Sebagaimana yang Saya sebutkan di awal. Perdebatan kosong mengenai ucapan
selamat Natal itu selalu tumbuh dari situasi diri kita yang kerap dipenuhi oleh “rasa”
prasangka dan kekawatiran-kekawatiran. Maka di sinilah pentingnya bagi kita untuk
membuang rasa prasangka dalam beragama itu lewat keterbukaan sosial, terbentuknya pola
komunikasi lintas iman dan membuka ruang dialog dll.

Prasangka dalam beragama pada dasarnya tak sekadar membuat kita enggan
mengucapkan selamat keagamaan seperti selamat Natal.

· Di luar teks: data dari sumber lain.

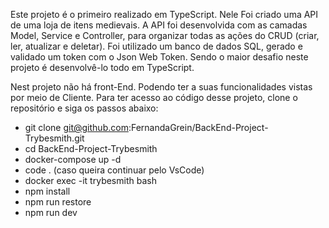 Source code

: Este projeto é o primeiro realizado em TypeScript. Nele Foi criado uma API de uma loja de itens medievais. A API foi desenvolvida com as camadas Model, Service e Controller, para organizar todas
as ações do CRUD (criar, ler, atualizar e deletar). Foi utilizado um banco de dados SQL, gerado e validado um token com o Json Web Token. Sendo o maior desafio neste projeto é desenvolvê-lo todo em TypeScript.


Nest projeto não há front-End. Podendo ter a suas funcionalidades vistas por meio de Cliente.
Para ter acesso ao código desse projeto, clone o repositório e siga os passos abaixo: 
 - git clone git@github.com:FernandaGrein/BackEnd-Project-Trybesmith.git
 - cd BackEnd-Project-Trybesmith
 - docker-compose up -d
 - code . (caso queira continuar pelo VsCode)
 - docker exec -it trybesmith bash
 - npm install
 - npm run restore
 - npm run dev
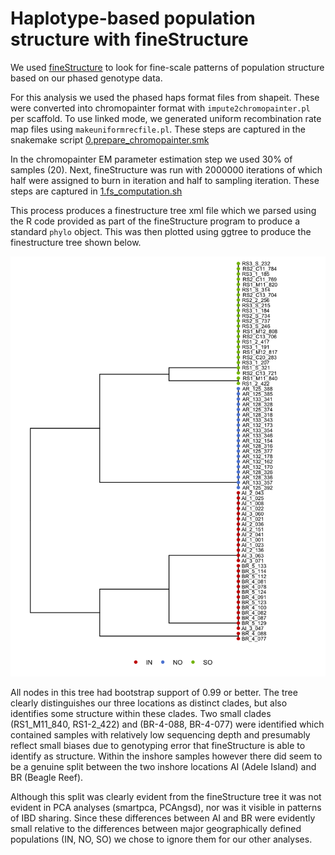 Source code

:Haplotype-based population structure with fineStructure
================

We used
[fineStructure](https://people.maths.bris.ac.uk/~madjl/finestructure/finestructure_info.html)
to look for fine-scale patterns of population structure based on our
phased genotype data.

For this analysis we used the phased haps format files from shapeit.
These were converted into chromopainter format with
`impute2chromopainter.pl` per scaffold. To use linked mode, we generated
uniform recombination rate map files using `makeuniformrecfile.pl`.
These steps are captured in the snakemake script
[0.prepare\_chromopainter.smk](data/hpc/fineStructure/0.prepare_chromopainter.smk)

In the chromopainter EM parameter estimation step we used 30% of samples
(20). Next, fineStructure was run with 2000000 iterations of which half
were assigned to burn in iteration and half to sampling iteration. These
steps are captured in
[1.fs\_computation.sh](data/hpc/fineStructure/1.fs_computation.sh)

This process produces a finestructure tree xml file which we parsed
using the R code provided as part of the fineStructure program to
produce a standard `phylo` object. This was then plotted using ggtree to
produce the finestructure tree shown below.

<img src="x20.finestructure_files/figure-gfm/unnamed-chunk-2-1.png" width="576" />

All nodes in this tree had bootstrap support of 0.99 or better. The tree
clearly distinguishes our three locations as distinct clades, but also
identifies some structure within these clades. Two small clades
(RS1\_M11\_840, RS1-2\_422) and (BR-4-088, BR-4-077) were identified
which contained samples with relatively low sequencing depth and
presumably reflect small biases due to genotyping error that
fineStructure is able to identify as structure. Within the inshore
samples however there did seem to be a genuine split between the two
inshore locations AI (Adele Island) and BR (Beagle Reef).

Although this split was clearly evident from the fineStructure tree it
was not evident in PCA analyses (smartpca, PCAngsd), nor was it visible
in patterns of IBD sharing. Since these differences between AI and BR
were evidently small relative to the differences between major
geographically defined populations (IN, NO, SO) we chose to ignore them
for our other analyses.
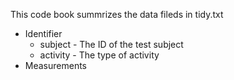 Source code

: This code book summrizes the data fileds in tidy.txt

- Identifier
     - subject  - The ID of the test subject
     - activity - The type of activity 
- Measurements




 
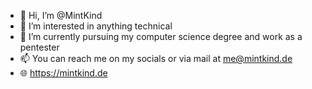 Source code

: - 👋 Hi, I’m @MintKind
- 👀 I’m interested in anything technical
- 🌱 I’m currently pursuing my computer science degree and work as a pentester
- 📫 You can reach me on my socials or via mail at me@mintkind.de
- 🌐 https://mintkind.de

<!---
MintKind/MintKind is a ✨ special ✨ repository because its `README.md` (this file) appears on your GitHub profile.
You can click the Preview link to take a look at your changes.
--->
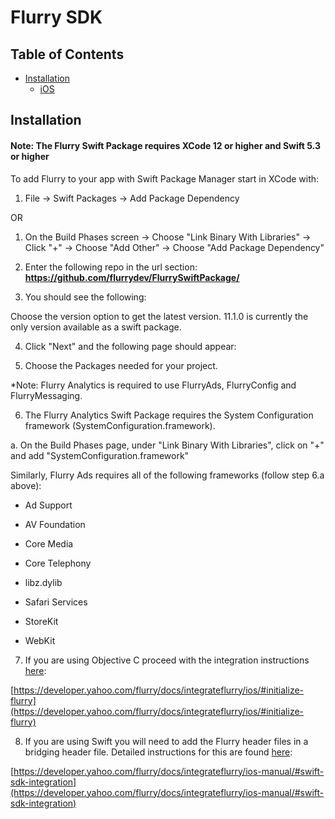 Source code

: # Flurry SDK

## Table of Contents

- [Installation](#installation)
  - [iOS](#ios)

## Installation

#### Note: The Flurry Swift Package requires XCode 12 or higher and Swift 5.3 or higher

To add Flurry to your app with Swift Package Manager start in XCode with:

1. File -> Swift Packages -> Add Package Dependency 

OR

1. On the Build Phases screen -> Choose "Link Binary With Libraries" -> Click "+" -> Choose "Add Other" -> Choose "Add Package Dependency"


2. Enter the following repo in the url section: **https://github.com/flurrydev/FlurrySwiftPackage/**


3. You should see the following: 

Choose the version option to get the latest version. 11.1.0 is currently the only version available as a swift package.

4. Click "Next" and the following page should appear:

5. Choose the Packages needed for your project. 

  *Note: Flurry Analytics is required to use FlurryAds, FlurryConfig and FlurryMessaging.

6. The Flurry Analytics Swift Package requires the System Configuration framework (SystemConfiguration.framework).

  a. On the Build Phases page, under "Link Binary With Libraries", click on "+" and add "SystemConfiguration.framework"

  Similarly, Flurry Ads requires all of the following frameworks (follow step 6.a above):

  * Ad Support

  * AV Foundation

  * Core Media

  * Core Telephony

  * libz.dylib

  * Safari Services

  * StoreKit

  * WebKit

7. If you are using Objective C proceed with the integration instructions [here](https://developer.yahoo.com/flurry/docs/integrateflurry/ios/#initialize-flurry):

[https://developer.yahoo.com/flurry/docs/integrateflurry/ios/#initialize-flurry](https://developer.yahoo.com/flurry/docs/integrateflurry/ios/#initialize-flurry)

8. If you are using Swift you will need to add the Flurry header files in a bridging header file. Detailed instructions for this are found [here](https://developer.yahoo.com/flurry/docs/integrateflurry/ios-manual/#swift-sdk-integration):

[https://developer.yahoo.com/flurry/docs/integrateflurry/ios-manual/#swift-sdk-integration](https://developer.yahoo.com/flurry/docs/integrateflurry/ios-manual/#swift-sdk-integration)
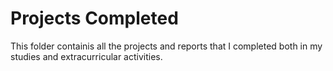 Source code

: # Projects Completed
This folder containis all the projects and reports that I completed both in my studies and extracurricular activities.
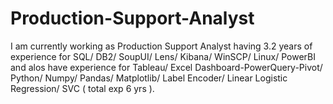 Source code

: # Production-Support-Analyst
I am currently working as Production Support Analyst having 3.2 years of experience for SQL/ DB2/ SoupUI/ Lens/ Kibana/ WinSCP/ Linux/ PowerBI and alos have experience for Tableau/  Excel Dashboard-PowerQuery-Pivot/ Python/ Numpy/ Pandas/ Matplotlib/ Label Encoder/ Linear Logistic Regression/ SVC ( total exp 6 yrs ).

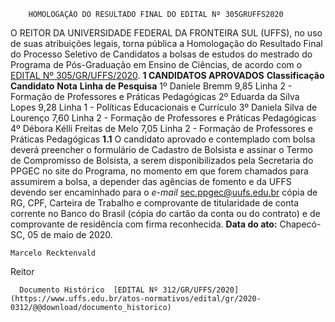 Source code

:         HOMOLOGAÇÃO DO RESULTADO FINAL DO EDITAL Nº 305GRUFFS2020  

 O REITOR DA UNIVERSIDADE FEDERAL DA FRONTEIRA SUL (UFFS), no uso de suas atribuições legais, torna pública a Homologação do Resultado Final do Processo Seletivo de Candidatos a bolsas de estudos do mestrado do Programa de Pós-Graduação em Ensino de Ciências, de acordo com o [EDITAL Nº 305/GR/UFFS/2020](https://www.uffs.edu.br/atos-normativos/edital/gr/2020-0305).  **1 CANDIDATOS APROVADOS**     **Classificação**   **Candidato**   **Nota**   **Linha de Pesquisa**     1º   Daniele Bremm   9,85   Linha 2 - Formação de Professores e Práticas Pedagógicas     2º   Eduarda da Silva Lopes   9,28   Linha 1 - Políticas Educacionais e Currículo     3º   Daniela Silva de Lourenço   7,60   Linha 2 - Formação de Professores e Práticas Pedagógicas     4º   Débora Kélli Freitas de Melo   7,05   Linha 2 - Formação de Professores e Práticas Pedagógicas     **1.1**  O candidato aprovado e contemplado com bolsa deverá preencher o formulário de Cadastro de Bolsista e assinar o Termo de Compromisso de Bolsista, a serem disponibilizados pela Secretaria do PPGEC no site do Programa, no momento em que forem chamados para assumirem a bolsa, a depender das agências de fomento e da UFFS devendo ser encaminhado para o *e-mail*  [sec.ppgec@uufs.edu.br](mailto:sec.ppgec@uufs.edu.br) cópia de RG, CPF, Carteira de Trabalho e comprovante de titularidade de conta corrente no Banco do Brasil (cópia do cartão da conta ou do contrato) e de comprovante de residência com firma reconhecida.        **Data do ato:** Chapecó-SC, 05 de maio de 2020.   
 

    Marcelo Recktenvald   
 Reitor 

      Documento Histórico  [EDITAL Nº 312/GR/UFFS/2020](https://www.uffs.edu.br/atos-normativos/edital/gr/2020-0312/@@download/documento_historico)     
      
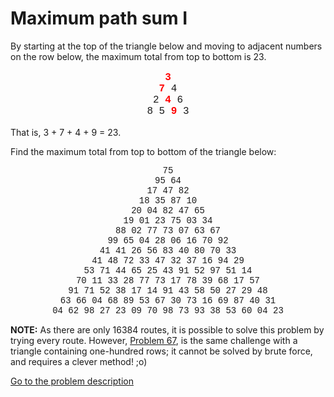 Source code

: Maximum path sum I
==================

<p>By starting at the top of the triangle below and moving to adjacent numbers on the row below, the maximum total from top to bottom is 23.</p>
<p style="text-align:center;font-family:courier new;font-size:12pt;"><span style="color:#ff0000;"><b>3</b></span><br />
<span style="color:#ff0000;"><b>7</b></span> 4<br />
2 <span style="color:#ff0000;"><b>4</b></span> 6<br />
8 5 <span style="color:#ff0000;"><b>9</b></span> 3</p>
<p>That is, 3 + 7 + 4 + 9 = 23.</p>
<p>Find the maximum total from top to bottom of the triangle below:</p>
<p style="text-align:center;font-family:courier new;">75<br />
95 64<br />
17 47 82<br />
18 35 87 10<br />
20 04 82 47 65<br />
19 01 23 75 03 34<br />
88 02 77 73 07 63 67<br />
99 65 04 28 06 16 70 92<br />
41 41 26 56 83 40 80 70 33<br />
41 48 72 33 47 32 37 16 94 29<br />
53 71 44 65 25 43 91 52 97 51 14<br />
70 11 33 28 77 73 17 78 39 68 17 57<br />
91 71 52 38 17 14 91 43 58 50 27 29 48<br />
63 66 04 68 89 53 67 30 73 16 69 87 40 31<br />
04 62 98 27 23 09 70 98 73 93 38 53 60 04 23</p>
<p class="info"><b>NOTE:</b> As there are only 16384 routes, it is possible to solve this problem by trying every route. However, <a href="index.php?section=problems&amp;id=67">Problem 67</a>, is the same challenge with a triangle containing one-hundred rows; it cannot be solved by brute force, and requires a clever method! ;o)</p>


[Go to the problem description](http://projecteuler.net/problem=18)
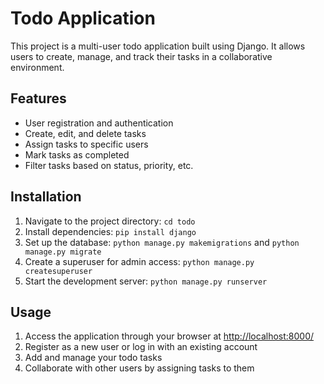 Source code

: #  Todo Application

This project is a multi-user todo application built using Django. It allows users to create, manage, and track their tasks in a collaborative environment.

## Features

- User registration and authentication
- Create, edit, and delete tasks
- Assign tasks to specific users
- Mark tasks as completed
- Filter tasks based on status, priority, etc.

## Installation

1. Navigate to the project directory: `cd todo`
2. Install dependencies: `pip install django`
3. Set up the database: `python manage.py makemigrations` and `python manage.py migrate`
4. Create a superuser for admin access: `python manage.py createsuperuser`
5. Start the development server: `python manage.py runserver`

## Usage

1. Access the application through your browser at [http://localhost:8000/](http://localhost:8000/)
2. Register as a new user or log in with an existing account
3. Add and manage your todo tasks
4. Collaborate with other users by assigning tasks to them

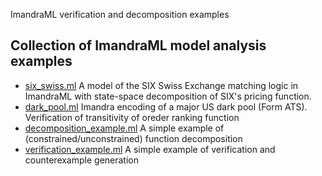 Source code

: ImandraML verification and decomposition examples

## Collection of ImandraML model analysis examples 
- [six_swiss.ml](six_swiss.ml) A model of the SIX Swiss Exchange matching logic in ImandraML with state-space decomposition of SIX's pricing function.
- [dark_pool.ml](dark_pool.ml) Imandra encoding of a major US dark pool (Form ATS). Verification of transitivity of oreder ranking function
- [decomposition_example.ml](decomposition_example.ml) A simple example of (constrained/unconstrained) function decomposition 
- [verification_example.ml](verification_example.ml) A simple example of verification and counterexample generation  
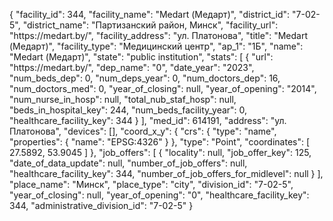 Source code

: {
    "facility_id": 344,
    "facility_name": "Medart (Медарт)",
    "district_id": "7-02-5",
    "district_name": "Партизанский район, Минск",
    "facility_url": "https:\/\/medart.by\/",
    "facility_address": "ул. Платонова",
    "title": "Medart (Медарт)",
    "facility_type": "Медицинский центр",
    "ap_1": "1Б",
    "name": "Medart (Медарт)",
    "state": "public institution",
    "stats": [
        {
            "url": "https:\/\/medart.by\/",
            "dep_name": "0",
            "date_year": "2023",
            "num_beds_dep": 0,
            "num_deps_year": 0,
            "num_doctors_dep": 16,
            "num_doctors_med": 0,
            "year_of_closing": null,
            "year_of_opening": "2014",
            "num_nurse_in_hosp": null,
            "total_nub_staf_hosp": null,
            "beds_in_hospital_key": 244,
            "num_beds_facility_year": 0,
            "healthcare_facility_key": 344
        }
    ],
    "med_id": 614191,
    "address": "ул. Платонова",
    "devices": [],
    "coord_x_y": {
        "crs": {
            "type": "name",
            "properties": {
                "name": "EPSG:4326"
            }
        },
        "type": "Point",
        "coordinates": [
            27.5892,
            53.9045
        ]
    },
    "job_offers": [
        {
            "locality": null,
            "job_offer_key": 125,
            "date_of_data_update": null,
            "number_of_job_offers": null,
            "healthcare_facility_key": 344,
            "number_of_job_offers_for_midlevel": null
        }
    ],
    "place_name": "Минск",
    "place_type": "city",
    "division_id": "7-02-5",
    "year_of_closing": null,
    "year_of_opening": "0",
    "healthcare_facility_key": 344,
    "administrative_division_id": "7-02-5"
} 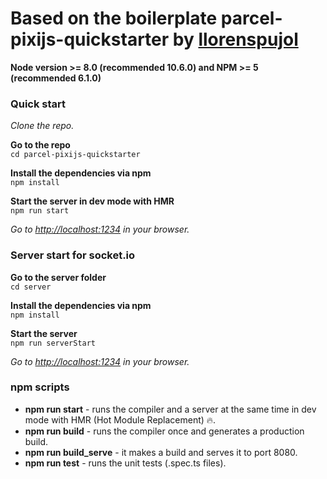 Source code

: # Based on the boilerplate parcel-pixijs-quickstarter by [llorenspujol](https://github.com/llorenspujol)
**Node version >= 8.0 (recommended 10.6.0) and NPM >= 5 (recommended 6.1.0)**

### Quick start
*Clone the repo.*  

**Go to the repo**   
`cd parcel-pixijs-quickstarter`

**Install the dependencies via npm**  
`npm install`

**Start the server in dev mode with HMR**  
`npm run start`  

*Go to [http://localhost:1234](http://localhost:1234) in your browser.*

### Server start for socket.io

**Go to the server folder**  
`cd server`

**Install the dependencies via npm**   
`npm install`

**Start the server**  
`npm run serverStart`  

*Go to [http://localhost:1234](http://localhost:1234) in your browser.*

### npm scripts

* **npm run start** - runs the compiler and a server at the same time in dev mode with HMR (Hot Module Replacement) 🔥.
* **npm run build** - runs the compiler once and generates a production build.
* **npm run build_serve** - it makes a build and serves it to port 8080.
* **npm run test** - runs the unit tests (.spec.ts files).

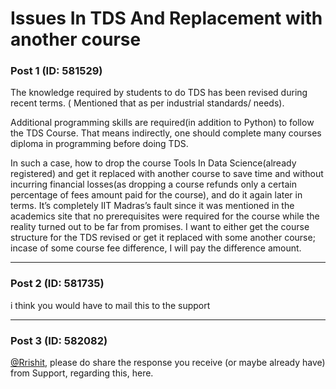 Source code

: # Issues In TDS And Replacement with another course

### Post 1 (ID: 581529)

The knowledge required by students to do TDS has been revised during recent
terms. ( Mentioned that as per industrial standards/ needs).

Additional programming skills are required(in addition to Python) to follow
the TDS Course. That means indirectly, one should complete many courses
diploma in programming before doing TDS.

In such a case, how to drop the course Tools In Data Science(already
registered) and get it replaced with another course to save time and without
incurring financial losses(as dropping a course refunds only a certain
percentage of fees amount paid for the course), and do it again later in
terms. It’s completely IIT Madras’s fault since it was mentioned in the
academics site that no prerequisites were required for the course while the
reality turned out to be far from promises. I want to either get the course
structure for the TDS revised or get it replaced with some another course;
incase of some course fee difference, I will pay the difference amount.


---

### Post 2 (ID: 581735)

i think you would have to mail this to the support


---

### Post 3 (ID: 582082)

[@Rrishit](/u/rrishit), please do share the response you receive (or maybe
already have) from Support, regarding this, here.

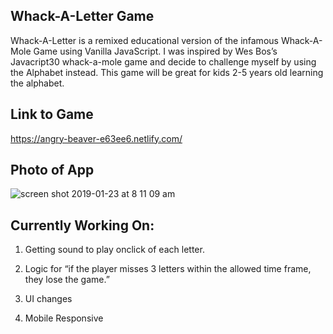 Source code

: 
Whack-A-Letter Game
-----
Whack-A-Letter is a remixed educational version of the infamous Whack-A-Mole Game using Vanilla JavaScript. I was inspired by Wes Bos’s Javacript30 whack-a-mole game and decide to challenge myself by using the Alphabet instead.
This game will be great for kids 2-5 years old learning the alphabet. 

Link to Game
----
https://angry-beaver-e63ee6.netlify.com/

Photo of App
------
![screen shot 2019-01-23 at 8 11 09 am](https://user-images.githubusercontent.com/33140493/51608901-bdf87980-1ee6-11e9-82ca-88c3c10430f1.png)


Currently Working On:
----

1. Getting sound to play onclick of each letter.

2. Logic for “if the player misses 3 letters within the allowed time frame, they lose the game.”

3. UI changes

4. Mobile Responsive
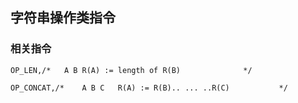 ## 字符串操作类指令

### 相关指令

	OP_LEN,/*   A B R(A) := length of R(B)              */
	
	OP_CONCAT,/*    A B C   R(A) := R(B).. ... ..R(C)           */
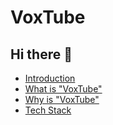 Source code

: # VoxTube 
## Hi there 👋

- [Introduction](#introduction)
- [What is "VoxTube"](#what-is-app-name)
- [Why is "VoxTube"](#what-is-app-name)
- [Tech Stack](#tech-stack)
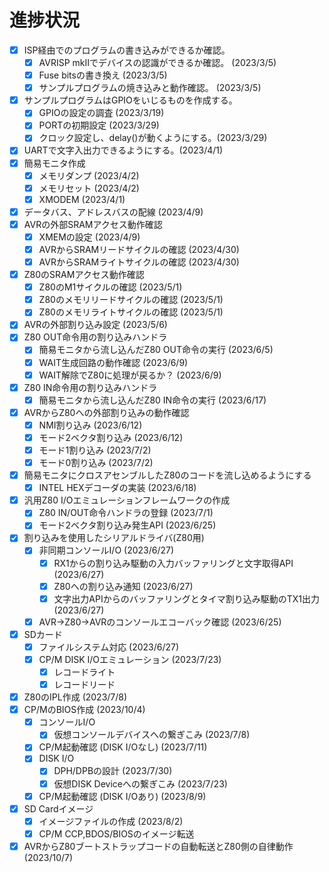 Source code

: # 進捗状況

- [x] ISP経由でのプログラムの書き込みができるか確認。
    - [x] AVRISP mkIIでデバイスの認識ができるか確認。 (2023/3/5)
    - [x] Fuse bitsの書き換え (2023/3/5)
    - [x] サンプルプログラムの焼き込みと動作確認。 (2023/3/5)
- [x] サンプルプログラムはGPIOをいじるものを作成する。
    - [x] GPIOの設定の調査 (2023/3/19)
    - [x] PORTの初期設定 (2023/3/29)
    - [x] クロック設定し、delay()が動くようにする。(2023/3/29)
- [x] UARTで文字入出力できるようにする。(2023/4/1)
- [x] 簡易モニタ作成
    - [x] メモリダンプ (2023/4/2)
    - [x] メモリセット (2023/4/2)
    - [x] XMODEM (2023/4/1)
- [x] データバス、アドレスバスの配線 (2023/4/9)
- [x] AVRの外部SRAMアクセス動作確認
  - [x] XMEMの設定 (2023/4/9)
  - [x] AVRからSRAMリードサイクルの確認 (2023/4/30)
  - [x] AVRからSRAMライトサイクルの確認 (2023/4/30)
- [x] Z80のSRAMアクセス動作確認
  - [x] Z80のM1サイクルの確認 (2023/5/1)
  - [x] Z80のメモリリードサイクルの確認 (2023/5/1)
  - [x] Z80のメモリライトサイクルの確認 (2023/5/1)
- [x] AVRの外部割り込み設定 (2023/5/6)
- [x] Z80 OUT命令用の割り込みハンドラ
    - [x] 簡易モニタから流し込んだZ80 OUT命令の実行 (2023/6/5)
    - [x] WAIT生成回路の動作確認 (2023/6/9)
    - [x] WAIT解除でZ80に処理が戻るか？ (2023/6/9)
- [x] Z80 IN命令用の割り込みハンドラ
    - [x] 簡易モニタから流し込んだZ80 IN命令の実行  (2023/6/17)
- [x] AVRからZ80への外部割り込みの動作確認
  - [x] NMI割り込み  (2023/6/12)
  - [x] モード2ベクタ割り込み  (2023/6/12)
  - [x] モード1割り込み (2023/7/2)
  - [x] モード0割り込み (2023/7/2)
- [x] 簡易モニタにクロスアセンブルしたZ80のコードを流し込めるようにする
    - [x] INTEL HEXデコーダの実装 (2023/6/18)
- [x] 汎用Z80 I/Oエミュレーションフレームワークの作成
  - [x] Z80 IN/OUT命令ハンドラの登録 (2023/7/1)
  - [x] モード2ベクタ割り込み発生API (2023/6/25)
- [x] 割り込みを使用したシリアルドライバ(Z80用)
  - [x] 非同期コンソールI/O  (2023/6/27)
      - [x] RX1からの割り込み駆動の入力バッファリングと文字取得API (2023/6/27)
      - [x] Z80への割り込み通知  (2023/6/27)
      - [x] 文字出力APIからのバッファリングとタイマ割り込み駆動のTX1出力 (2023/6/27)
  - [x] AVR→Z80→AVRのコンソールエコーバック確認 (2023/6/25)
- [x] SDカード
  - [x] ファイルシステム対応 (2023/6/27)
  - [x] CP/M DISK I/Oエミュレーション (2023/7/23)
    - [x] レコードライト
    - [x] レコードリード
- [x] Z80のIPL作成 (2023/7/8)
- [x] CP/MのBIOS作成 (2023/10/4)
    - [x] コンソールI/O
      - [x] 仮想コンソールデバイスへの繋ぎこみ (2023/7/8)
    - [x] CP/M起動確認 (DISK I/Oなし) (2023/7/11)
    - [x] DISK I/O
      - [x] DPH/DPBの設計 (2023/7/30)
      - [x] 仮想DISK Deviceへの繋ぎこみ (2023/7/23)
    - [x] CP/M起動確認 (DISK I/Oあり) (2023/8/9)
- [x] SD Cardイメージ
  - [x] イメージファイルの作成 (2023/8/2)
  - [x] CP/M CCP,BDOS/BIOSのイメージ転送
- [x] AVRからZ80ブートストラップコードの自動転送とZ80側の自律動作 (2023/10/7)
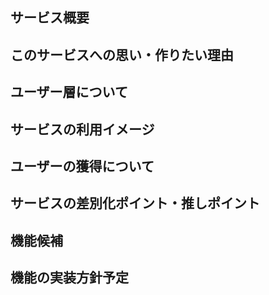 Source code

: ## サービス概要

## このサービスへの思い・作りたい理由

## ユーザー層について

## サービスの利用イメージ

## ユーザーの獲得について

## サービスの差別化ポイント・推しポイント

## 機能候補

## 機能の実装方針予定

Tetapi, cenderung melahirkan
ketertutupan sosial dan cenderung membawa sikap yang ekslusif dalam beragama. Hal
demikian tumbuh dari ketidakpahaman kita. Jadi, segala sesuatu yang hadir dalam lingkup
umat agama lain itu dianggap perlu dijauhi karena dianggap beda keyakinan dan diprasangka
akan merusak posisi iman menjadi goyah.

Jadi, persoalan di balik perdebatan kosong terkait ucapan selamat Natal itu sebetulnya
tak ada korelasi etis dengan masalah keimanan. Posisi iman kita justru tetao kokoh ke dalam
satu kesadaran bahwa menjaga hubungan sosial yang baik dengan umat agama lain lewat
saling mengucapkan selamat keagamaan adalah bagian dari posisi integral dari kualitas iman
itu sendiri. Memberi jaminan dan keamanan atas umat agama lain juga bagian dari posisi
paling fundamental sebagai umat yang beriman untuk diyakini.